# Task to carry out
Your answer should be the lines of the data below that contain "Group".
[Extracted material Boundary: Start]
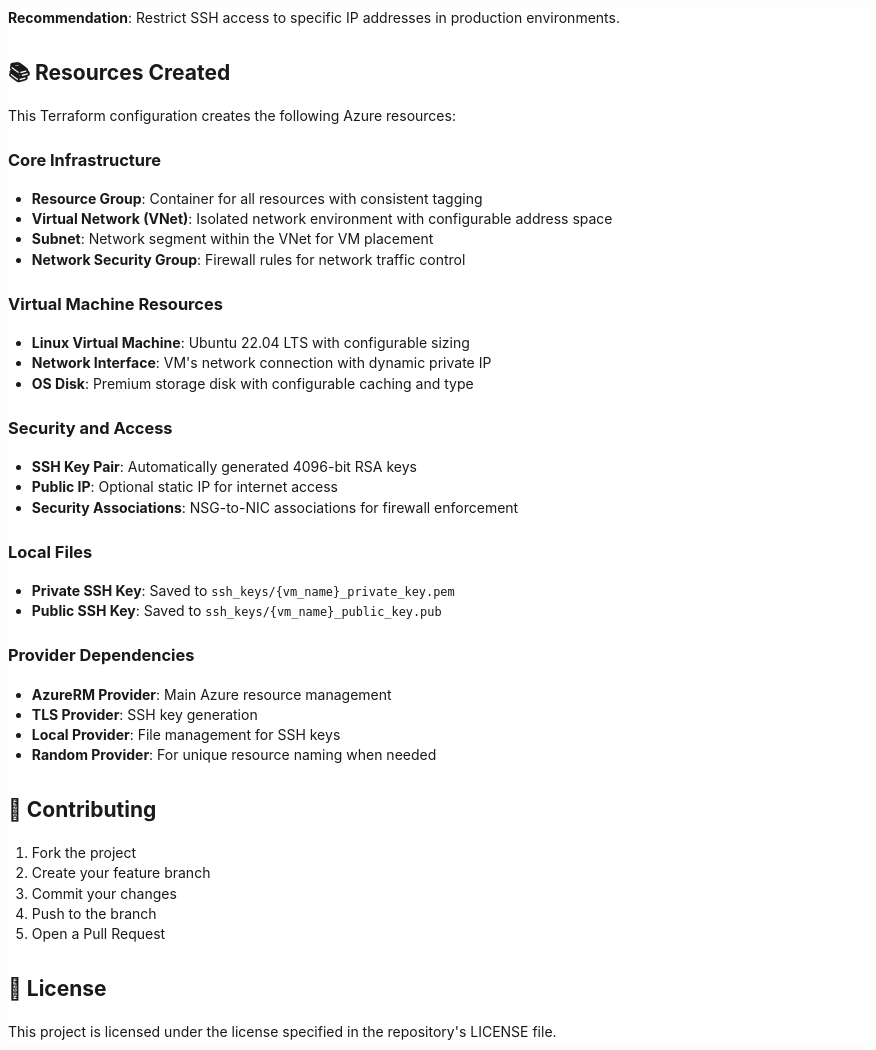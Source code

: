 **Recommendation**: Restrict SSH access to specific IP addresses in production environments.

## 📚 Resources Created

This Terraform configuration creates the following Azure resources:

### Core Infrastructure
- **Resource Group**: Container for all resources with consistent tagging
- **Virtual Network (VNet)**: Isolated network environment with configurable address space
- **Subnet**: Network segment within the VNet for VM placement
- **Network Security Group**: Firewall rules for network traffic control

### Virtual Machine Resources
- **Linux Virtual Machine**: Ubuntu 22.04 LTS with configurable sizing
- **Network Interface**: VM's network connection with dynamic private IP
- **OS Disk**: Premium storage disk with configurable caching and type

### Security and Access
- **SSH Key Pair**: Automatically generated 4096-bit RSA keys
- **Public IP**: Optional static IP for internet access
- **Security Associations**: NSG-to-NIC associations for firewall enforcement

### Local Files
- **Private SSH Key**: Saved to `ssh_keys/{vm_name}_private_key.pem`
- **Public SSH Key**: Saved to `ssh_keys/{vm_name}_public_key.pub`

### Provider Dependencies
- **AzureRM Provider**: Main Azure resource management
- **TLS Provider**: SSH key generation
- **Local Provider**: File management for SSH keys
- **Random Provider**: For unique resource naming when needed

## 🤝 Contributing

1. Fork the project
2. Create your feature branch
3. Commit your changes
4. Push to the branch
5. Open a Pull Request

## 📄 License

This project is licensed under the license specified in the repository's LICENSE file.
[Extracted material Boundary: End]
[Extracted material Boundary: Start]
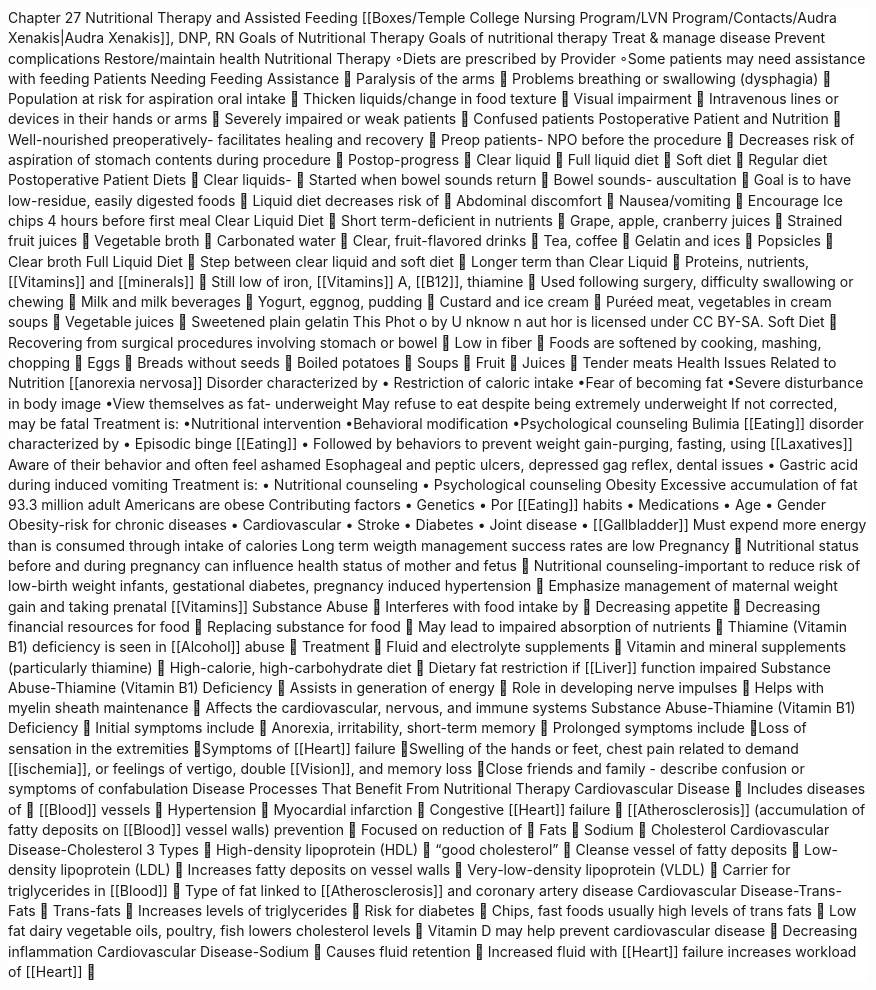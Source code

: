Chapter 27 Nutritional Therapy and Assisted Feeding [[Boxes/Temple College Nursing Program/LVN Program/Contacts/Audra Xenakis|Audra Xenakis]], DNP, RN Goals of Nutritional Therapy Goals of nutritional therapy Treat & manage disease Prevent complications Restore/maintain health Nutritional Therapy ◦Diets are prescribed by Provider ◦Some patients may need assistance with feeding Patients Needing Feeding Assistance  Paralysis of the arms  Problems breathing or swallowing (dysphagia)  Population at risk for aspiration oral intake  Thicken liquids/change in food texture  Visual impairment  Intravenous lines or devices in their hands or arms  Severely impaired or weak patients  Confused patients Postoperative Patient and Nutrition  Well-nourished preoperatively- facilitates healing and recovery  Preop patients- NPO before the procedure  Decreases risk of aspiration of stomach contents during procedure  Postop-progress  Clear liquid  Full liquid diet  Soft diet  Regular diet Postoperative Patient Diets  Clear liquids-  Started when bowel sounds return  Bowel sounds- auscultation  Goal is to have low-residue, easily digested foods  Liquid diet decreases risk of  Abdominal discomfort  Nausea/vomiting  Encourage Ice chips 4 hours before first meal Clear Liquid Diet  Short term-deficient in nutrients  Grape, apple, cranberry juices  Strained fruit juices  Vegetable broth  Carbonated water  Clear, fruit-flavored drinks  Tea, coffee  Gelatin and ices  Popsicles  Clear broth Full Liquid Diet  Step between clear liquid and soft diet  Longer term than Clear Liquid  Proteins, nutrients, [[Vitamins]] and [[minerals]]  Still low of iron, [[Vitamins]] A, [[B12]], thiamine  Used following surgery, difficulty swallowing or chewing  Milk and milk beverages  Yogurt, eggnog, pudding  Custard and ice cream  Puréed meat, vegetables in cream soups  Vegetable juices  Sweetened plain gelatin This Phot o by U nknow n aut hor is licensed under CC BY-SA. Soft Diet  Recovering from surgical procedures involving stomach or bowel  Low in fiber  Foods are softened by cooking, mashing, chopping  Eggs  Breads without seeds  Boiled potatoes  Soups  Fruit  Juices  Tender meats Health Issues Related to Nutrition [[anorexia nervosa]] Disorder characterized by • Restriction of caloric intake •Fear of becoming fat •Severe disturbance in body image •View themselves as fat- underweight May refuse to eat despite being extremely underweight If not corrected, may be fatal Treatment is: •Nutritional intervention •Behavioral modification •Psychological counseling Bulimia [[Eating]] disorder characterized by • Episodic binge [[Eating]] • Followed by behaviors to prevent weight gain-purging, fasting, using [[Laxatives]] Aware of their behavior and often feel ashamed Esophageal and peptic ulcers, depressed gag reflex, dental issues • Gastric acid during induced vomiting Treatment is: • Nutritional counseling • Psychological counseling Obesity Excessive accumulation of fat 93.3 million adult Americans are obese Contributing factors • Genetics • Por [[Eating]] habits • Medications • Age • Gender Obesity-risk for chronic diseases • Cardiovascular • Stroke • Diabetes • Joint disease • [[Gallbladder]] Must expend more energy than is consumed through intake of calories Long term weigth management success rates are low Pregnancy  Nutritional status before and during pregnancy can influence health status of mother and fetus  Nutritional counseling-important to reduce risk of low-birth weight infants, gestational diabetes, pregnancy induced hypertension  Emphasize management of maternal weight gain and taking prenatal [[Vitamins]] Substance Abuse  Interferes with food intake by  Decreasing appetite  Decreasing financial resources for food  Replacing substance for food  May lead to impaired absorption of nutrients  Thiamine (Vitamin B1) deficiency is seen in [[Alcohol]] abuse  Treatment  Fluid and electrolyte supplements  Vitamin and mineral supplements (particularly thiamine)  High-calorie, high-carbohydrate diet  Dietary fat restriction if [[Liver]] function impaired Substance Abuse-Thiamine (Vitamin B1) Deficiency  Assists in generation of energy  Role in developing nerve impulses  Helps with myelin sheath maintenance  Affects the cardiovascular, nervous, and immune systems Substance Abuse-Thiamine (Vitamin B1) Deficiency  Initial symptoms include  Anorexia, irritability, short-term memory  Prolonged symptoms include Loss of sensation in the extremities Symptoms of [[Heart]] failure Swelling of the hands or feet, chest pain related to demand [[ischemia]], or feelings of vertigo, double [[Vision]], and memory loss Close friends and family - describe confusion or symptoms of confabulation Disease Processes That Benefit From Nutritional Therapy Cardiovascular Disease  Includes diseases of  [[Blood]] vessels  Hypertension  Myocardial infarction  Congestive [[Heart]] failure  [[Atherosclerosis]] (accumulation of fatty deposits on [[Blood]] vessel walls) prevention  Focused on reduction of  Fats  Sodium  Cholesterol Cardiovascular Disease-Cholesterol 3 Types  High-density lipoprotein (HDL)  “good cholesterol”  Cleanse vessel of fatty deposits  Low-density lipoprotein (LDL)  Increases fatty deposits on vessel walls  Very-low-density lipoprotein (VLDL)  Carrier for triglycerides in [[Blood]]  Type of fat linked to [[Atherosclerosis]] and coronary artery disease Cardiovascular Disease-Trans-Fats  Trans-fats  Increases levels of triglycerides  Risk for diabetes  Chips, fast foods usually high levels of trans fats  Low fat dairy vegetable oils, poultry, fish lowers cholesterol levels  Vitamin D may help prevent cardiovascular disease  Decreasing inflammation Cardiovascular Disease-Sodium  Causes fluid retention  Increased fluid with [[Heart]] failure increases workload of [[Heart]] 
[Extracted material Boundary: End]
[Extracted material Boundary: Start]
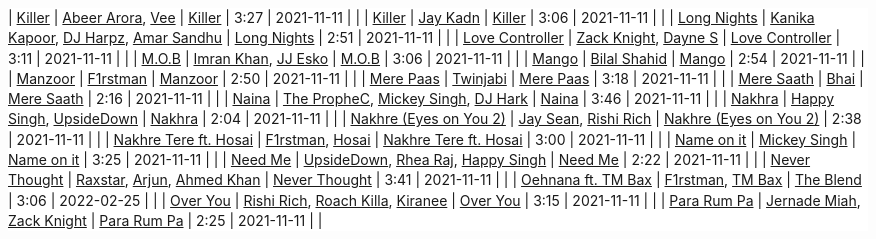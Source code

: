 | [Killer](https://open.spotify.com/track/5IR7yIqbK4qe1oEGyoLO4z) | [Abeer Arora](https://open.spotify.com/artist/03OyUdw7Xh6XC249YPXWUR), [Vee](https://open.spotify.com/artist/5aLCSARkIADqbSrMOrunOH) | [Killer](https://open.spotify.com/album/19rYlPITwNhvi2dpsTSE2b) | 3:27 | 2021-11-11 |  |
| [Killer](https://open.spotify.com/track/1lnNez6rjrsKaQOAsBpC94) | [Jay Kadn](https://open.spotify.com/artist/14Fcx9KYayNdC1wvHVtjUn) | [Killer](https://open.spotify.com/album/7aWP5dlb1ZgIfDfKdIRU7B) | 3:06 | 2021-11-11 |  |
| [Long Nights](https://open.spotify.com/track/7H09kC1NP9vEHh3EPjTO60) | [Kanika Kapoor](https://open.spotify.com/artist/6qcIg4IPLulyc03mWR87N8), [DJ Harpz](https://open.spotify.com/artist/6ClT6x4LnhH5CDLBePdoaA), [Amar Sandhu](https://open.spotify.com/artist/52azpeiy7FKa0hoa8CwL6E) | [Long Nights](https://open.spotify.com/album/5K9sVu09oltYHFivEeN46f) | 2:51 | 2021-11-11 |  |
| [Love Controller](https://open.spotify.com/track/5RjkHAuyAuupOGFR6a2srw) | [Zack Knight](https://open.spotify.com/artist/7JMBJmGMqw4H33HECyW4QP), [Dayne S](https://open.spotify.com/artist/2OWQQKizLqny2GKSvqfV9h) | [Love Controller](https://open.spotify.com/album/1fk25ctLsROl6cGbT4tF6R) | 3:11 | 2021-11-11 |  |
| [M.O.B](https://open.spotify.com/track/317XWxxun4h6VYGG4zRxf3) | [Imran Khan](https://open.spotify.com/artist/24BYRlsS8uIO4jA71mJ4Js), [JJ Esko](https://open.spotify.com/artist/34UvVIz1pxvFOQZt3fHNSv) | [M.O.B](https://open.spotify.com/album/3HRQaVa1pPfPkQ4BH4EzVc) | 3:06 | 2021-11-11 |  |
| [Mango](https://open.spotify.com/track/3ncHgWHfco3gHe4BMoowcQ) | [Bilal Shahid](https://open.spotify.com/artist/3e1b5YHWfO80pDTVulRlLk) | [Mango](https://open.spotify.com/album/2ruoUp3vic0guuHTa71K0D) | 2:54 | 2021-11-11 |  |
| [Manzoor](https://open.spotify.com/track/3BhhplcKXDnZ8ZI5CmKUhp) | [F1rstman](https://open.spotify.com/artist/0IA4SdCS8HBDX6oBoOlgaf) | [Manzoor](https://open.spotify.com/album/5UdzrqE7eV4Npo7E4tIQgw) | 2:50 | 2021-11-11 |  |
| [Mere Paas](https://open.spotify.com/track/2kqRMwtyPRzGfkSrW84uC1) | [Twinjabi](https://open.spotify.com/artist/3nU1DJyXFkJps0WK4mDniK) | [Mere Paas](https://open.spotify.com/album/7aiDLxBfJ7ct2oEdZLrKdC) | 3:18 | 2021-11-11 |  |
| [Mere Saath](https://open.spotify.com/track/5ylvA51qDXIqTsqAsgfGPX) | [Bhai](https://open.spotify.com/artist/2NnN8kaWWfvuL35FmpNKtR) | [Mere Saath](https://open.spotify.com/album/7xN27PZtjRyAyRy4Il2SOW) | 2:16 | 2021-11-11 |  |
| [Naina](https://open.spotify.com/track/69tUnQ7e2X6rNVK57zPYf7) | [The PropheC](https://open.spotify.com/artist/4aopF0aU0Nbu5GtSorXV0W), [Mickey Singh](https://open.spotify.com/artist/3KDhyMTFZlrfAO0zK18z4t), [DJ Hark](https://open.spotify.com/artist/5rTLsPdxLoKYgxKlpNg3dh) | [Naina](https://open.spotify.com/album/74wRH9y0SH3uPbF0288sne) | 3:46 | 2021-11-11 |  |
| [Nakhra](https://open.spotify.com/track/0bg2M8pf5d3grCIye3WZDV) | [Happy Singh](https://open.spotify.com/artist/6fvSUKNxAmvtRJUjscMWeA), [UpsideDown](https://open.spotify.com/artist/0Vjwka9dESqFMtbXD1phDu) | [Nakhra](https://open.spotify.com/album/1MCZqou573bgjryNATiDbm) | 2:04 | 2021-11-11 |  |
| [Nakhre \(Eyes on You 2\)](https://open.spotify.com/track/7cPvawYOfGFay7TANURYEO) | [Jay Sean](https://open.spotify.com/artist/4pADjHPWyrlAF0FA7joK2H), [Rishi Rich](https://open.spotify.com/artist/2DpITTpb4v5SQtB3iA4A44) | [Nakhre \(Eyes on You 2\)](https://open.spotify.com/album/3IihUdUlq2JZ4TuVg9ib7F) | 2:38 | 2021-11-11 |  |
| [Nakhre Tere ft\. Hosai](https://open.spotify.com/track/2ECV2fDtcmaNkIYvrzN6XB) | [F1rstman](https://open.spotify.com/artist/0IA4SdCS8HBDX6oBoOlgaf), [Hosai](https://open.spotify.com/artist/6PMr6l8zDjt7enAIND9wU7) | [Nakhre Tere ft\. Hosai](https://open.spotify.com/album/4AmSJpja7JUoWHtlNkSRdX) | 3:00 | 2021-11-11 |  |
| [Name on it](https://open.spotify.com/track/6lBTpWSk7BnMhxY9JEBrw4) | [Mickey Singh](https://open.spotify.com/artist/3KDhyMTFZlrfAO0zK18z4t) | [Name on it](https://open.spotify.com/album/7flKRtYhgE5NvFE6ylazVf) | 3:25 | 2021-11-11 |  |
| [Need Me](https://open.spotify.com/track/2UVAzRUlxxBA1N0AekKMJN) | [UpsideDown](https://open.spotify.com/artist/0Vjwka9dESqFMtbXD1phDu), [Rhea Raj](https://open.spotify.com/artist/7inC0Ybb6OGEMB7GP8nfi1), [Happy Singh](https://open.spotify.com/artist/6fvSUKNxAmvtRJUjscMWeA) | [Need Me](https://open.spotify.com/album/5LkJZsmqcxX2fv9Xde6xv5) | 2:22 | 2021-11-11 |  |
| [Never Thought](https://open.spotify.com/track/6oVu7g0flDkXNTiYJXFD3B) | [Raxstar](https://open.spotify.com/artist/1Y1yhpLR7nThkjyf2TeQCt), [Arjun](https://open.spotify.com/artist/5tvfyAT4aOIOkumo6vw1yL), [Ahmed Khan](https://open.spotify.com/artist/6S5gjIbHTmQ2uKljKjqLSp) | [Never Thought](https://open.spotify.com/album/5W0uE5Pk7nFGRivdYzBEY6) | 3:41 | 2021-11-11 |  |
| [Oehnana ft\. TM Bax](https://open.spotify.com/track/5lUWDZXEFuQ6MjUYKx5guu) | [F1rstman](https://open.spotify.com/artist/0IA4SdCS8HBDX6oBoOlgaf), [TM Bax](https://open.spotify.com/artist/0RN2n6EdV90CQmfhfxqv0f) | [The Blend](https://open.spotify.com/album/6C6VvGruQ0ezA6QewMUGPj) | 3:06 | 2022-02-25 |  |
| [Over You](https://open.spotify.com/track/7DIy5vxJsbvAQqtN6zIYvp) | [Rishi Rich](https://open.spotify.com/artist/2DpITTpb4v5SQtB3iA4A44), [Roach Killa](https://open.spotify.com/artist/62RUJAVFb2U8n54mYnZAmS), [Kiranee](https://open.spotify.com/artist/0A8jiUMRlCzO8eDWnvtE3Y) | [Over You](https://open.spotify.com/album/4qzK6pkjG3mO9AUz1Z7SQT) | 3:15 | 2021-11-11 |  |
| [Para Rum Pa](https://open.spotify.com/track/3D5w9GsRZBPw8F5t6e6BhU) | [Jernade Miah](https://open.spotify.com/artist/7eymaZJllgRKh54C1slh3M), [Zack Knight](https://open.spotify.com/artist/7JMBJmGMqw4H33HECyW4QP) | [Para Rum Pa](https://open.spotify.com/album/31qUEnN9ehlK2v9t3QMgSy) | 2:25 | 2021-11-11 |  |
[Extracted material Boundary: End]
# Task solution
- **Resource Group**: Container for all resources with consistent tagging
- **Network Security Group**: Firewall rules for network traffic control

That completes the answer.